China Evergrande Group 3333.HK will get a signal on Thursday of the level of creditor backing for its offshore debt restructuring proposal, with investors to be given an incentive for early support.

While some major creditors have already agreed to support the restructuring proposal, others are eager to cut ties with the debt-laden property developer and move on.

The nearly 200-page term sheets, which were published on March 22, gave creditors a range of choices, including swapping their debt into new notes with maturities ranging from 10 to 12 years, or converting it into various mixes of new notes with maturities ranging from 5 to 9 years and equity-linked instruments.

The group and its two Hong Kong-listed companies, Evergrande Property Services Group 6666.HK and Evergrande New Energy Vehicle Group 0708.HK, will back the equity-linked instruments.

Bondholders of notes issued by Evergrande’s offshore subsidiaries, Scenery Journey and Tianji Holding, will be able to exchange their existing debt for new notes with maturities ranging from four to eight years, with coupons beginning in the fourth year.

If creditors agreed to approve the restructuring by Thursday at 0900 GMT, they would get a 0.25% consent fee depending on the outstanding principle of their loans in the form of new notes, a date that might be extended by the firm.

Evergrande and its creditors will continue to negotiate restructuring conditions.
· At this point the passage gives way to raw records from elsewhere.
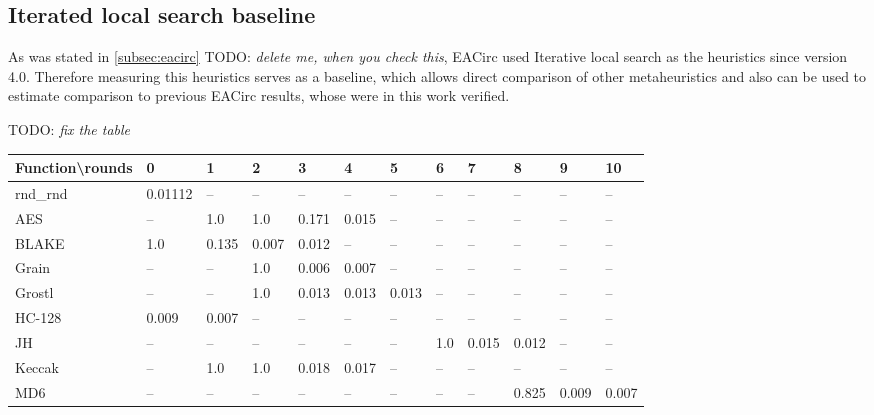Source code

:\documentclass[
  print, %
  Table,   %
  nolof,     %
  nolot,     %
  11pt, %
  oneside  %
]{fithesis3}
\newcommand{\todo}[1]{TODO: \textit{#1}}
\newcommand{\fd}{\cellcolor{red!13}}
\newcommand{\fn}{\cellcolor{green!13}}
\begin{document}
\subsection{Iterated local search baseline}
\label{subsec:res-ss-ils}

As was stated in \cref{subsec:eacirc} \todo{delete me, when you check this}, EACirc used Iterative local search as the heuristics since version 4.0. Therefore measuring this heuristics serves as a baseline, which allows direct comparison of other metaheuristics and also can be used to estimate comparison to previous EACirc results, whose were in this work verified.

\todo{fix the table}

\begin{table}[H]
\centering
\begin{tabular}{l|l l l l l l l l l l l}
Function\textbackslash{}rounds & 0 & 1 & 2 & 3 & 4 & 5 & 6 & 7 & 8 & 9 & 10\\ \hline
rnd\_rnd     & \fn{}0.01112 & --    & --    & --    & --    & --    & --    & --    & --    & --    & --   \\
AES          & \fd{}--    & \fd{}1.0   & \fd{}1.0   & \fd{}0.171 & \fn{}0.015 & \fn{}--    & \fn{}--    & \fn{}--    & \fn{}--    & \fn{}--    & \fn{}--   \\
BLAKE        & \fd{}1.0   & \fd{}0.135 & \fn{}0.007 & \fn{}0.012 & \fn{}--    & \fn{}--    & \fn{}--    & \fn{}--    & \fn{}--    & \fn{}--    & \fn{}--   \\
Grain        & \fd{}--    & \fd{}--    & \fd{}1.0   & \fn{}0.006 & \fn{}0.007 & \fn{}--    & \fn{}--    & \fn{}--    & \fn{}--    & \fn{}--    & \fn{}--   \\
Grostl       & \fd{}--    & \fd{}--    & \fd{}1.0   & \fn{}0.013 & \fn{}0.013 & \fn{}0.013 & \fn{}--    & \fn{}--    & \fn{}--    & \fn{}--    & \fn{}--   \\
HC-128       & \fn{}0.009 & \fn{}0.007 & \fn{}--    & \fn{}--    & \fn{}--    & \fn{}--    & \fn{}--    & \fn{}--    & \fn{}--    & \fn{}--    & \fn{}--   \\
JH           & \fd{}--    & \fd{}--    & \fd{}--    & \fd{}--    & \fd{}--    & \fd{}--    & \fd{}1.0   & \fn{}0.015 & \fn{}0.012 & \fn{}--    & \fn{}--   \\
Keccak       & \fd{}--    & \fd{}1.0   & \fd{}1.0   & \fn{}0.018 & \fn{}0.017 & \fn{}--    & \fn{}--    & \fn{}--    & \fn{}--    & \fn{}--    & \fn{}--   \\
MD6          & \fd{}--    & \fd{}--    & \fd{}--    & \fd{}--    & \fd{}--    & \fd{}--    & \fd{}--    & \fd{}--    & \fd{}0.825 & \fn{}0.009 & \fn{}0.007\\

\end{tabular}
\end{table}
\end{document}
The exact voting date will be determined later by the court and is expected to be in the third quarter. To pass, the proposal must receive support from more than 75% of creditors in each debt class.

The restructuring’s effective date is slated to be Oct. 1, while the long-stop date – beyond which the plan could lapse – is Dec. 15, though both are extensible.
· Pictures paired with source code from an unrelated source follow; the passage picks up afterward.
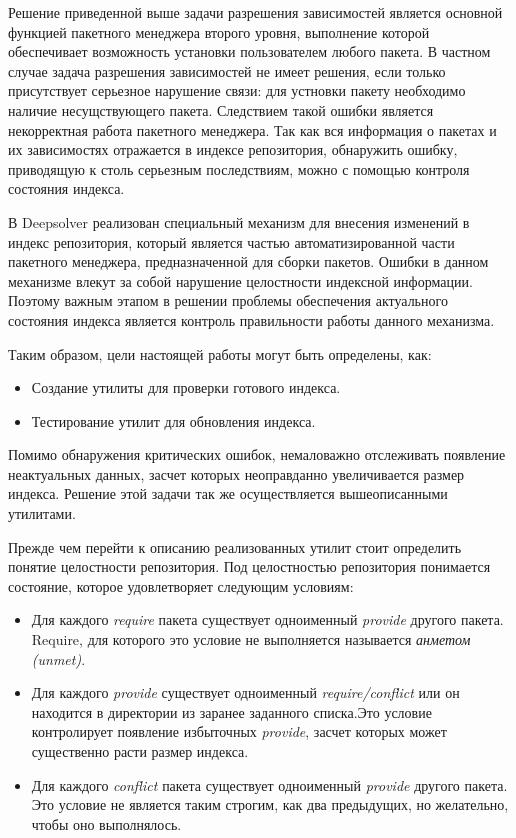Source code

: \documentclass[a4paper]{article}
\begin{document}
Решение приведенной выше задачи разрешения зависимостей является основной функцией пакетного менеджера второго уровня, выполнение которой обеспечивает возможность установки пользователем любого пакета. В частном случае задача разрешения зависимостей не
имеет решения, если только присутствует серьезное нарушение связи: для
устновки пакету необходимо наличие несущствующего пакета. Следствием такой ошибки является некорректная работа пакетного менеджера. Так как вся информация о пакетах и их зависимостях отражается в индексе репозитория, обнаружить ошибку, приводящую к столь серьезным последствиям, можно с помощью контроля состояния индекса.

В  Deepsolver реализован специальный механизм для внесения изменений в индекс репозитория, который является частью автоматизированной части пакетного менеджера, предназначенной для сборки пакетов. Ошибки в данном механизме влекут за собой нарушение целостности индексной информации. Поэтому важным этапом в решении проблемы обеспечения актуального состояния индекса является контроль правильности работы данного механизма. 

Таким образом, цели настоящей работы могут быть определены, как:
\begin{itemize}
\item
Создание утилиты для проверки готового индекса.
\item
Тестирование утилит для обновления индекса.
\end{itemize}

Помимо обнаружения критических ошибок, немаловажно отслеживать появление неактуальных данных, засчет которых неоправданно увеличивается размер индекса. Решение этой задачи так же осуществляется
вышеописанными утилитами.%

Прежде чем перейти к описанию реализованных утилит стоит
определить понятие целостности репозитория. Под целостностью репозитория понимается состояние, которое удовлетворяет следующим
условиям:
\begin{itemize}
\item{Для каждого \textit{require} пакета существует одноименный \textit{provide} 
другого пакета. Require, для которого это условие не выполняется
называется \textit{анметом (unmet)}. }
\item{Для каждого \textit{provide} существует одноименный \textit{require/conflict} или
он находится в директории из заранее заданного списка.Это условие 
контролирует появление избыточных \textit{provide}, засчет которых
может существенно расти размер индекса.}
\item{Для каждого \textit{conflict} пакета существует одноименный \textit{provide} 
другого пакета. Это условие не является таким строгим, как два предыдущих,
но желательно, чтобы оно выполнялось. }
\end{itemize}
\end{document}
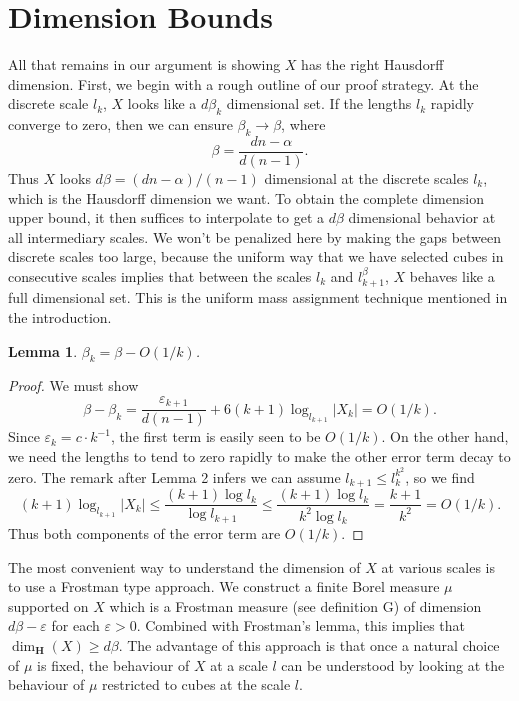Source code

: \documentclass[dvipsnames]{article}
\theoremstyle{plain}
\newtheorem{lemma}{Lemma}
\theoremstyle{plain}
\begin{document}
\section{Dimension Bounds}

All that remains in our argument is showing $X$ has the right Hausdorff dimension. First, we begin with a rough outline of our proof strategy. At the discrete scale $l_k$, $X$ looks like a $d \beta_k$ dimensional set. If the lengths $l_k$ rapidly converge to zero, then we can ensure $\beta_k \to \beta$, where
%
\[ \beta = \frac{dn - \alpha}{d(n - 1)}. \]
%
Thus $X$ looks $d \beta = (dn - \alpha) / (n-1)$ dimensional at the discrete scales $l_k$, which is the Hausdorff dimension we want. To obtain the complete dimension upper bound, it then suffices to interpolate to get a $d\beta$ dimensional behavior at all intermediary scales. We won't be penalized here by making the gaps between discrete scales too large, because the uniform way that we have selected cubes in consecutive scales implies that between the scales $l_k$ and $l_{k+1}^\beta$, $X$ behaves like a full dimensional set. This is the uniform mass assignment technique mentioned in the introduction.

\begin{lemma}
	$\beta_k = \beta - O(1/k)$.
\end{lemma}
\begin{proof}
	We must show
	\[ \beta - \beta_k = \frac{\varepsilon_{k+1}}{d(n-1)} + 6(k+1) \log_{l_{k+1}} |X_k| = O(1/k). \]
	Since $\varepsilon_k = c \cdot k^{-1}$, the first term is easily seen to be $O(1/k)$. On the other hand, we need the lengths to tend to zero rapidly to make the other error term decay to zero. The remark after Lemma 2 infers we can assume $l_{k+1} \leq l_k^{k^2}$, so we find
	\[ (k+1) \log_{l_{k+1}} |X_k| \leq \frac{(k+1) \log l_k}{\log l_{k+1}} \leq \frac{(k+1) \log l_k}{k^2 \log l_k} = \frac{k+1}{k^2} = O(1/k). \]
	Thus both components of the error term are $O(1/k)$.
\end{proof}

The most convenient way to understand the dimension of $X$ at various scales is to use a Frostman type approach. We construct a finite Borel measure $\mu$ supported on $X$ which is a Frostman measure (see definition G) of dimension $d \beta - \varepsilon$ for each $\varepsilon > 0$. Combined with Frostman's lemma, this implies that $\dim_{\mathbf{H}}(X) \geq d \beta$. The advantage of this approach is that once a natural choice of $\mu$ is fixed, the behaviour of $X$ at a scale $l$ can be understood by looking at the behaviour of $\mu$ restricted to cubes at the scale $l$.
\end{document}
The equity value of the equity-linked instruments is difficult to calculate because shares of Evergrande and its two listed units have been suspended from trading since March 2022, and they may be delisted if they do not resume trading by the end of September.

Evergrande has stated that it will require extra financing in the range of 250 billion to 300 billion yuan ($36-43 billion) as it restarts operations over the next three years.
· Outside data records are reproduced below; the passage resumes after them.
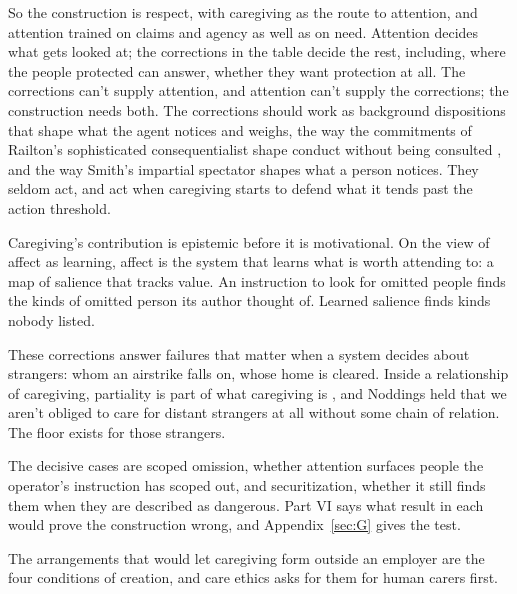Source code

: So the construction is respect, with caregiving as the route to attention, and attention trained on claims and agency as well as on need. Attention decides what gets looked at; the corrections in the table decide the rest, including, where the people protected can answer, whether they want protection at all. The corrections can't supply attention, and attention can't supply the corrections; the construction needs both. The corrections should work as background dispositions that shape what the agent notices and weighs, the way the commitments of Railton's sophisticated consequentialist shape conduct without being consulted \autocite{railton1984alienation}, and the way Smith's impartial spectator shapes what a person notices. They seldom act, and act when caregiving starts to defend what it tends past the action threshold.

Caregiving's contribution is epistemic before it is motivational. On the view of affect as learning, affect is the system that learns what is worth attending to: a map of salience that tracks value. An instruction to look for omitted people finds the kinds of omitted person its author thought of. Learned salience finds kinds nobody listed.

These corrections answer failures that matter when a system decides about strangers: whom an airstrike falls on, whose home is cleared. Inside a relationship of caregiving, partiality is part of what caregiving is \autocite{noddings1984caring}, and Noddings held that we aren't obliged to care for distant strangers at all without some chain of relation. The floor exists for those strangers.

The decisive cases are scoped omission, whether attention surfaces people the operator's instruction has scoped out, and securitization, whether it still finds them when they are described as dangerous. Part VI says what result in each would prove the construction wrong, and Appendix~\ref{sec:G} gives the test.

The arrangements that would let caregiving form outside an employer are the four conditions of creation, and care ethics asks for them for human carers first.
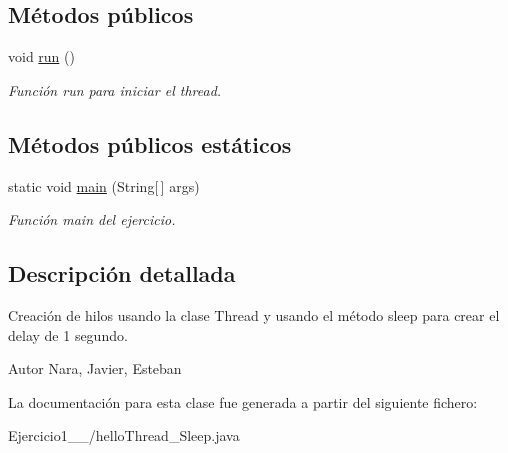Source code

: \subsection*{Métodos públicos}
\begin{DoxyCompactItemize}
\item 
\hypertarget{class_ejercicio1__1__3_1_1hello_thread___sleep_ae2d451162bdcec0dfe655a55f03782d9}{}void \hyperlink{class_ejercicio1__1__3_1_1hello_thread___sleep_ae2d451162bdcec0dfe655a55f03782d9}{run} ()\label{class_ejercicio1__1__3_1_1hello_thread___sleep_ae2d451162bdcec0dfe655a55f03782d9}

\begin{DoxyCompactList}\small\item\em Función run para iniciar el thread. \end{DoxyCompactList}\end{DoxyCompactItemize}
\subsection*{Métodos públicos estáticos}
\begin{DoxyCompactItemize}
\item 
\hypertarget{class_ejercicio1__1__3_1_1hello_thread___sleep_aed9e494f20a5978895747a9b78bdde60}{}static void \hyperlink{class_ejercicio1__1__3_1_1hello_thread___sleep_aed9e494f20a5978895747a9b78bdde60}{main} (String\mbox{[}$\,$\mbox{]} args)\label{class_ejercicio1__1__3_1_1hello_thread___sleep_aed9e494f20a5978895747a9b78bdde60}

\begin{DoxyCompactList}\small\item\em Función main del ejercicio. \end{DoxyCompactList}\end{DoxyCompactItemize}


\subsection{Descripción detallada}
Creación de hilos usando la clase Thread y usando el método sleep para crear el delay de 1 segundo. 

\begin{DoxyAuthor}{Autor}
Nara, Javier, Esteban 
\end{DoxyAuthor}


La documentación para esta clase fue generada a partir del siguiente fichero\+:\begin{DoxyCompactItemize}
\item 
Ejercicio1\+\_\+\_/hello\+Thread\+\_\+\+Sleep.\+java\end{DoxyCompactItemize}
The electric vehicle industry has also stated that if new funding is not obtained, production may have to be halted.

If Evergrande does not proceed with the restructuring plan, the developer may face liquidation proceedings in a Hong Kong court filed by an investor in one of its units.

Evergrande was created in Guangzhou in 1996 by Chairman Hui Ka Yan, and it was listed in Hong Kong in 2009.

The company expanded quickly as a result of a land-buying frenzy financed by loans and by selling units quickly at cheap margins. With $110 billion in revenue, $355 billion in assets, and over 1,300 developments nationwide, it was China’s second-largest developer in 2020.

However, Evergrande’s ranking dropped to No. 5 with $65 billion in sales in 2021, and then to No. 42 with $6.6 billion in sales in 2022 after it entered a debt crisis in the middle of 2021.

At the end of 2021, its liabilities, including payables, totaled $274 billion. It is also the sector’s largest issuer of dollar bonds. After missing multiple bond payments in late 2021, its whole $22.7 billion in offshore debt was declared in default. As credit conditions deteriorated, the crisis engulfed its peers, forcing many developers into default.